Physician anesthesiologists are highly skilled medical experts and have the education and training to make critical decisions when seconds count. Allowing nurses to administer anesthesia without supervision doesn’t save money. Medicare, Medicaid and most third-party insurers pay the same fees for anesthesia whether it is administered by a nurse anesthetist or physician anesthesiologist.
Physician supervision of anesthesia ensures patients receive safe, high-quality care. They deserve no less. Contact your legislator and stop the state from lowering the standard of care in New Mexico. It provides no benefit and could mean the difference between life and death.
Banning coyote killing
Thanks to Mary Katherine Ray and David Parsons, the authors of the informative My View (“Telling scientific truth about coyotes,” Feb. 10) on coyote-killing contests.
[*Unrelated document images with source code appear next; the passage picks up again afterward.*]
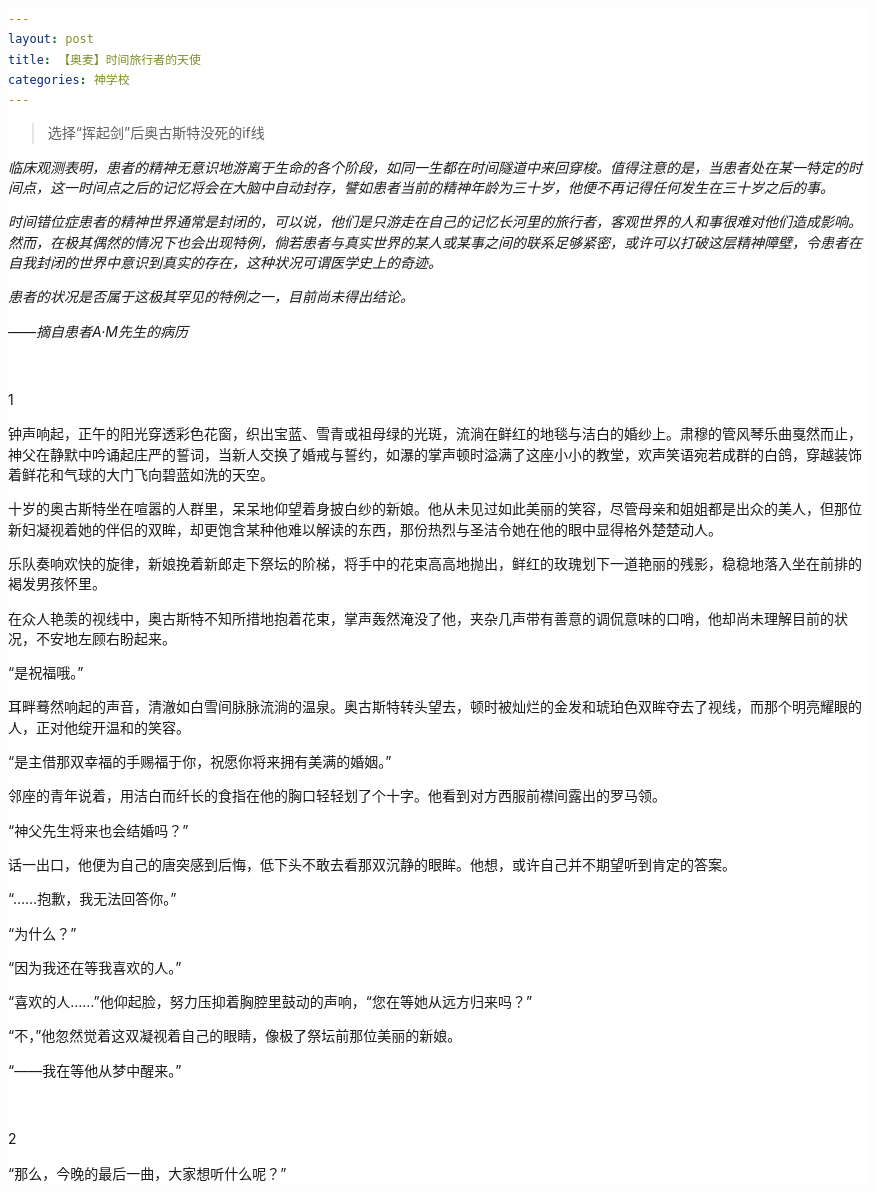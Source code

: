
 ```yaml
---
layout: post
title: 【奥麦】时间旅行者的天使
categories: 神学校
---
```


>选择“挥起剑”后奥古斯特没死的if线

*临床观测表明，患者的精神无意识地游离于生命的各个阶段，如同一生都在时间隧道中来回穿梭。值得注意的是，当患者处在某一特定的时间点，这一时间点之后的记忆将会在大脑中自动封存，譬如患者当前的精神年龄为三十岁，他便不再记得任何发生在三十岁之后的事。*

*时间错位症患者的精神世界通常是封闭的，可以说，他们是只游走在自己的记忆长河里的旅行者，客观世界的人和事很难对他们造成影响。然而，在极其偶然的情况下也会出现特例，倘若患者与真实世界的某人或某事之间的联系足够紧密，或许可以打破这层精神障壁，令患者在自我封闭的世界中意识到真实的存在，这种状况可谓医学史上的奇迹。*

*患者的状况是否属于这极其罕见的特例之一，目前尚未得出结论。*

*——摘自患者A·M先生的病历*

<br />

1

钟声响起，正午的阳光穿透彩色花窗，织出宝蓝、雪青或祖母绿的光斑，流淌在鲜红的地毯与洁白的婚纱上。肃穆的管风琴乐曲戛然而止，神父在静默中吟诵起庄严的誓词，当新人交换了婚戒与誓约，如瀑的掌声顿时溢满了这座小小的教堂，欢声笑语宛若成群的白鸽，穿越装饰着鲜花和气球的大门飞向碧蓝如洗的天空。

十岁的奥古斯特坐在喧嚣的人群里，呆呆地仰望着身披白纱的新娘。他从未见过如此美丽的笑容，尽管母亲和姐姐都是出众的美人，但那位新妇凝视着她的伴侣的双眸，却更饱含某种他难以解读的东西，那份热烈与圣洁令她在他的眼中显得格外楚楚动人。

乐队奏响欢快的旋律，新娘挽着新郎走下祭坛的阶梯，将手中的花束高高地抛出，鲜红的玫瑰划下一道艳丽的残影，稳稳地落入坐在前排的褐发男孩怀里。

在众人艳羡的视线中，奥古斯特不知所措地抱着花束，掌声轰然淹没了他，夹杂几声带有善意的调侃意味的口哨，他却尚未理解目前的状况，不安地左顾右盼起来。

“是祝福哦。”

耳畔蓦然响起的声音，清澈如白雪间脉脉流淌的温泉。奥古斯特转头望去，顿时被灿烂的金发和琥珀色双眸夺去了视线，而那个明亮耀眼的人，正对他绽开温和的笑容。

“是主借那双幸福的手赐福于你，祝愿你将来拥有美满的婚姻。”

邻座的青年说着，用洁白而纤长的食指在他的胸口轻轻划了个十字。他看到对方西服前襟间露出的罗马领。

“神父先生将来也会结婚吗？”

话一出口，他便为自己的唐突感到后悔，低下头不敢去看那双沉静的眼眸。他想，或许自己并不期望听到肯定的答案。

“……抱歉，我无法回答你。”

“为什么？”

“因为我还在等我喜欢的人。”

“喜欢的人……”他仰起脸，努力压抑着胸腔里鼓动的声响，“您在等她从远方归来吗？”

“不，”他忽然觉着这双凝视着自己的眼睛，像极了祭坛前那位美丽的新娘。

“——我在等他从梦中醒来。”

<br />

2

“那么，今晚的最后一曲，大家想听什么呢？”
I’m also grateful to our new state land commissioner, Stephanie Garcia Richard, for ending these barbaric practices on state trust land. We have more work to do, though. Legislation needs to eliminate this practice across the entire state.
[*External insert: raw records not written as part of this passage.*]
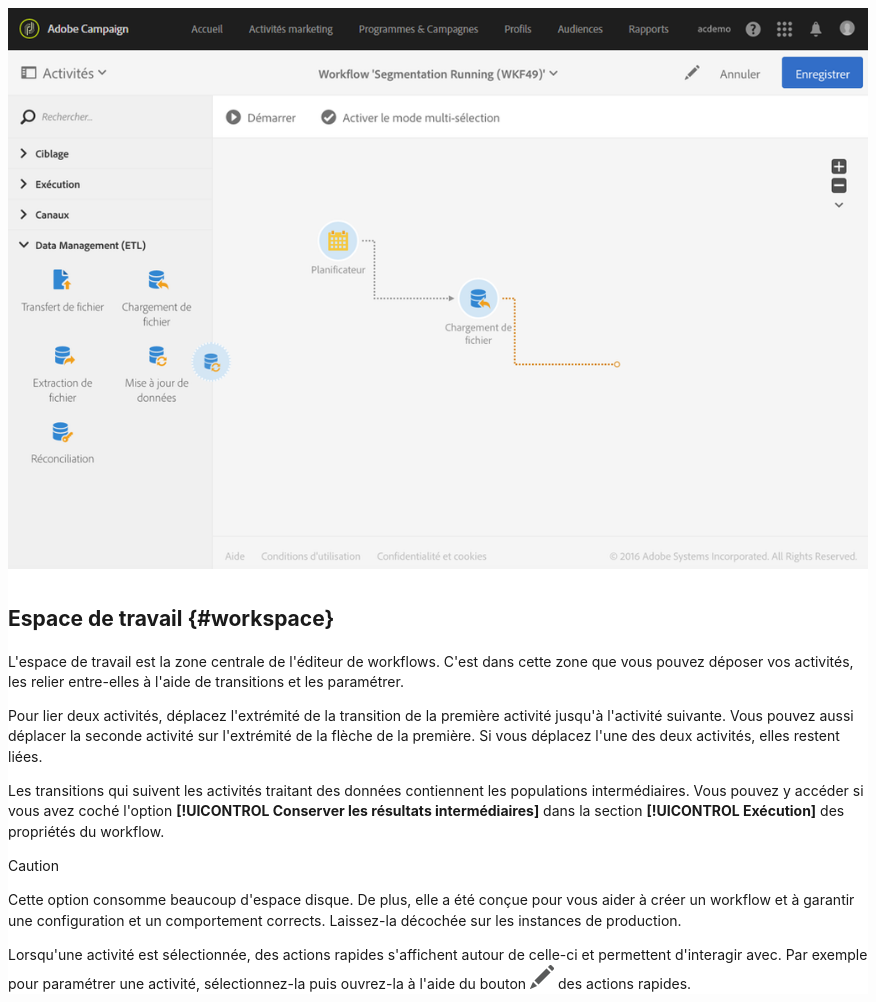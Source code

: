 ![](assets/workflow_palette.png)

## Espace de travail {#workspace}

L&#39;espace de travail est la zone centrale de l&#39;éditeur de workflows. C&#39;est dans cette zone que vous pouvez déposer vos activités, les relier entre-elles à l&#39;aide de transitions et les paramétrer.

Pour lier deux activités, déplacez l&#39;extrémité de la transition de la première activité jusqu&#39;à l&#39;activité suivante. Vous pouvez aussi déplacer la seconde activité sur l&#39;extrémité de la flèche de la première. Si vous déplacez l&#39;une des deux activités, elles restent liées.

Les transitions qui suivent les activités traitant des données contiennent les populations intermédiaires. Vous pouvez y accéder si vous avez coché l&#39;option **[!UICONTROL Conserver les résultats intermédiaires]** dans la section **[!UICONTROL Exécution]** des propriétés du workflow.

>[!CAUTION]
>
>Cette option consomme beaucoup d&#39;espace disque. De plus, elle a été conçue pour vous aider à créer un workflow et à garantir une configuration et un comportement corrects. Laissez-la décochée sur les instances de production.


Lorsqu&#39;une activité est sélectionnée, des actions rapides s&#39;affichent autour de celle-ci et permettent d&#39;interagir avec. Par exemple pour paramétrer une activité, sélectionnez-la puis ouvrez-la à l&#39;aide du bouton ![](assets/edit_darkgrey-24px_table.png) des actions rapides.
Once the public really understands how harmful these barbaric contests are, I feel it will overwhelmingly support eliminating them. The effects to the ecosystem from wildlife-killing contests are profound. These contests don’t even control “the problem” well — after random slaughter, coyote populations blossom and their behavior changes in ways ranchers may regret. Coyotes normally live in stable family units, but the chaos caused by a massacre can lead to coyotes being more likely to target livestock, where their usual diet is rabbits and rodents. Please support Senate Bill 76, which would eliminate these contests statewide.
Bang for buck
I always vote yes on bond elections for education, but I have to wonder what the expected outcomes of the coming bond issue are (“Digital learning coaches help kids, teachers with tech,” Feb. 10). I know they want to buy a lot of technology (including computers for all students, whether or not they already have them) — but what are the measurable outcomes expected? Also, why doesn’t the school board report on the outcomes of the previous bond issues? Not the outputs (they bought X amount of equipment), but the measurable outcomes (doing X or purchasing Y resulted in Z). This should be standard policy before asking for more funds.
At the heart
Students are at the heart of the Education Technology Note mail-in ballot, with nearly half of funding providing computer access for all Santa Fe Public School learners (School tax vote will be first local election by mail,” Jan. 28). The ETN renews $11 million in funding for the Santa Fe Public Schools and Santa Fe County’s charter schools: 45 percent for SFPS funds high-quality learning devices for all students; 17 percent provides teachers with cutting-edge professional development and training; 15 percent refreshes technology so that it’s the best it can be; 13 percent ensures that our digital learning coaches, who are technology specialists, integrate technology in all schools; and 10 percent funds technical support.
The best gauge of the ETN’s success is our students: 86 percent of SFPS students, whose opinion is continuously sought, say that they are better prepared technologically. We commit to solid stewardship and transparency in the use of your tax dollars. We thank you in advance for your participation in this critical election.